> EXERCISE GOAL
Restrict the output to the lines below starting at the one that contains "5(3-4): \[167\]-169. 1932." and ending at the one that contains "26: \[76\]-91. 1936.", and restate them word for word, both ends included.

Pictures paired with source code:
________

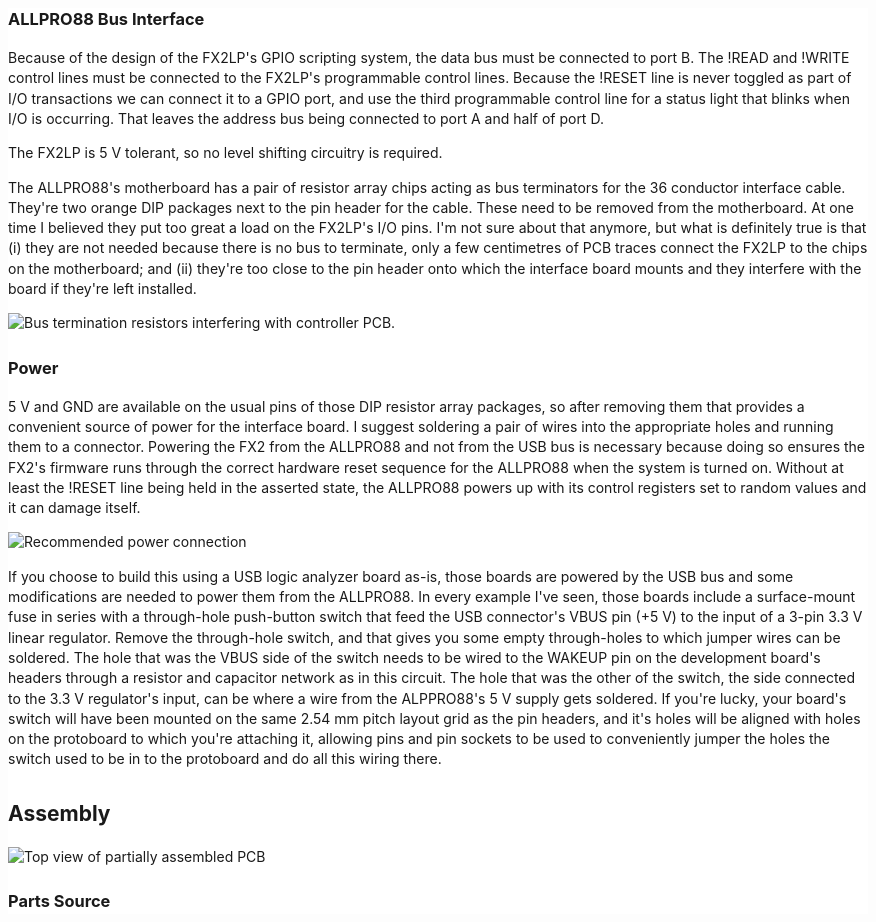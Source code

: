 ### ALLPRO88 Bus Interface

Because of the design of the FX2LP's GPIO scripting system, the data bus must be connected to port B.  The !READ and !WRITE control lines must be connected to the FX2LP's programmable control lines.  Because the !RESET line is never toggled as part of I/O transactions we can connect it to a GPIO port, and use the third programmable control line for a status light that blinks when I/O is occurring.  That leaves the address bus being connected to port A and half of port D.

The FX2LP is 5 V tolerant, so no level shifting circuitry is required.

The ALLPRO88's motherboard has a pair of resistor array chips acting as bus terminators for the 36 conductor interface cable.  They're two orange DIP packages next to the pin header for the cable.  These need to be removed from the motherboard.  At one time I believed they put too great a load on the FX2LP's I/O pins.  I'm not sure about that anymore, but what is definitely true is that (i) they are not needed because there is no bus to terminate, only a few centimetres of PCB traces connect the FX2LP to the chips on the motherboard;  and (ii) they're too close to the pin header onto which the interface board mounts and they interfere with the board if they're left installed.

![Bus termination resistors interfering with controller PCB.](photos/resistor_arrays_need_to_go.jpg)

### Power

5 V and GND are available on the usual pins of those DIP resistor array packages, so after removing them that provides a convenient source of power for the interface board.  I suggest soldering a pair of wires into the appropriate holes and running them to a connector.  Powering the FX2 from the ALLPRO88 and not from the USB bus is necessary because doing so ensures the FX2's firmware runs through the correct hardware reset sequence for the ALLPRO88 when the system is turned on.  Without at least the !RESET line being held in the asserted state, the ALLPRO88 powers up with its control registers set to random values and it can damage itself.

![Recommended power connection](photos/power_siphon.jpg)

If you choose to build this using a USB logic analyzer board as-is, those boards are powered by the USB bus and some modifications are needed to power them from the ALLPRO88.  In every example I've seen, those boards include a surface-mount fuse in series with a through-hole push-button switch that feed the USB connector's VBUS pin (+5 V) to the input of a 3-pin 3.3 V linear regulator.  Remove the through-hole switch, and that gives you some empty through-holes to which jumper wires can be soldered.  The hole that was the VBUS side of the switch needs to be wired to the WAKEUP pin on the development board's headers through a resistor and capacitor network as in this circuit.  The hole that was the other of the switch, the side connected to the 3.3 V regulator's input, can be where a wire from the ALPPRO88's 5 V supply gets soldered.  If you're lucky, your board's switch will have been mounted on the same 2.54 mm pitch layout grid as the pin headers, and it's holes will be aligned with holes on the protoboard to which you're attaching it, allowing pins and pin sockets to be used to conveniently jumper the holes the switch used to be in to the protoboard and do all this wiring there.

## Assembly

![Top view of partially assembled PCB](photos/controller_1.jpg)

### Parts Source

________

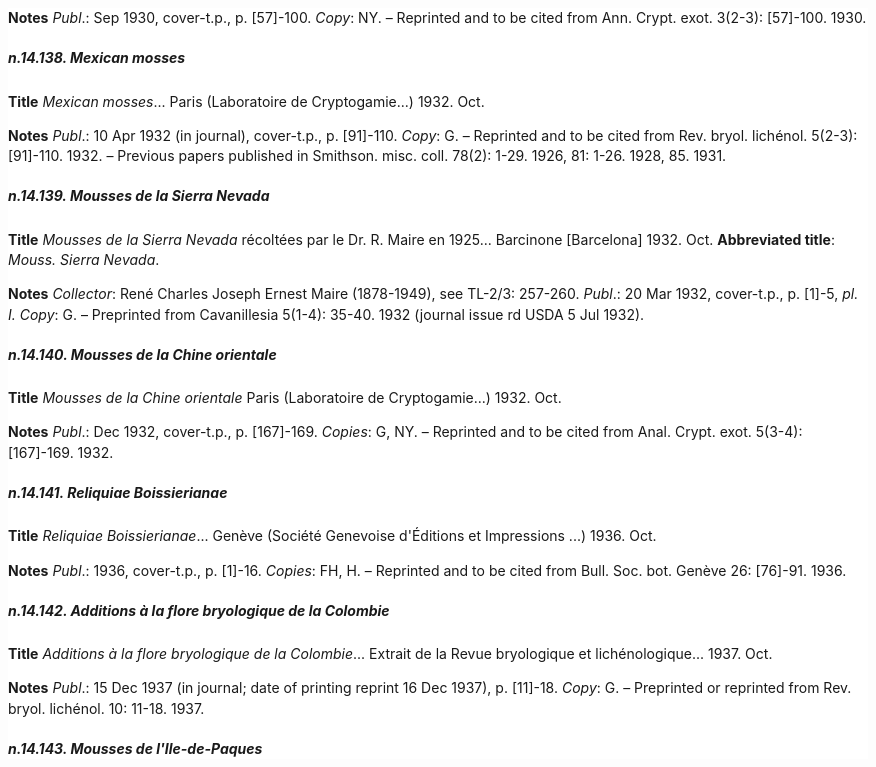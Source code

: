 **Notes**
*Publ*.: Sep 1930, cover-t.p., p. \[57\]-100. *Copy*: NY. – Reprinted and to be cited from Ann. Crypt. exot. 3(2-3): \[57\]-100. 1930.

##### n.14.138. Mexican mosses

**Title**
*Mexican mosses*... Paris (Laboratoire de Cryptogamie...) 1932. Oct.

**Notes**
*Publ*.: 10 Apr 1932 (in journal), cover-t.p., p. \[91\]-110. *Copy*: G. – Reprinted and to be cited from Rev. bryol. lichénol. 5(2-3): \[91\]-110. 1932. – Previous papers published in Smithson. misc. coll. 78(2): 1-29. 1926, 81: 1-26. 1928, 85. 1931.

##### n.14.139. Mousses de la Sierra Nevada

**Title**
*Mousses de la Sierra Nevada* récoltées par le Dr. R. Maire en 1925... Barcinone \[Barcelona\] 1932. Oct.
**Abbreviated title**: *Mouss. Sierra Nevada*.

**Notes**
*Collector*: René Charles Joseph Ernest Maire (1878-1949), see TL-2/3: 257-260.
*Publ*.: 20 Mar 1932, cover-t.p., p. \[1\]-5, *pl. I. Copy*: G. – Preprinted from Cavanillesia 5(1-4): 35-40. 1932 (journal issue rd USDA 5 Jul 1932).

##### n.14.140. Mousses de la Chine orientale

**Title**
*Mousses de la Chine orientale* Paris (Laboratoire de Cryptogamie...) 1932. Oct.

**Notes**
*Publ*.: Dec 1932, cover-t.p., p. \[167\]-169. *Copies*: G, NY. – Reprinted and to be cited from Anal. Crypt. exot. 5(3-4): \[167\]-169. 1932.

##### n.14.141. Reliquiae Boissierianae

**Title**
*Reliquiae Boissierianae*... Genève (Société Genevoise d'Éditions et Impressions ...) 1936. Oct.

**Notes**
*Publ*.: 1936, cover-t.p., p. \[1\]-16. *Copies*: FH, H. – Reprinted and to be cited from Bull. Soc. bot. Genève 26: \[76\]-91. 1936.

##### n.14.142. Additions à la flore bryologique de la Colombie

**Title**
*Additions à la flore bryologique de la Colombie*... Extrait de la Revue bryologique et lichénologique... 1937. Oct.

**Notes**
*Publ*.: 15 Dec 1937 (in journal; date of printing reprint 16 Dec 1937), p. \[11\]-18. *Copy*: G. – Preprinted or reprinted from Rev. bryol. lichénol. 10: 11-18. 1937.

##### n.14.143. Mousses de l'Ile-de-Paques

________

> SOLUTION BELOW
*Publ*.: Dec 1932, cover-t.p., p. \[167\]-169. *Copies*: G, NY. – Reprinted and to be cited from Anal. Crypt. exot. 5(3-4): \[167\]-169. 1932.

##### n.14.141. Reliquiae Boissierianae

**Title**
*Reliquiae Boissierianae*... Genève (Société Genevoise d'Éditions et Impressions ...) 1936. Oct.

**Notes**
*Publ*.: 1936, cover-t.p., p. \[1\]-16. *Copies*: FH, H. – Reprinted and to be cited from Bull. Soc. bot. Genève 26: \[76\]-91. 1936.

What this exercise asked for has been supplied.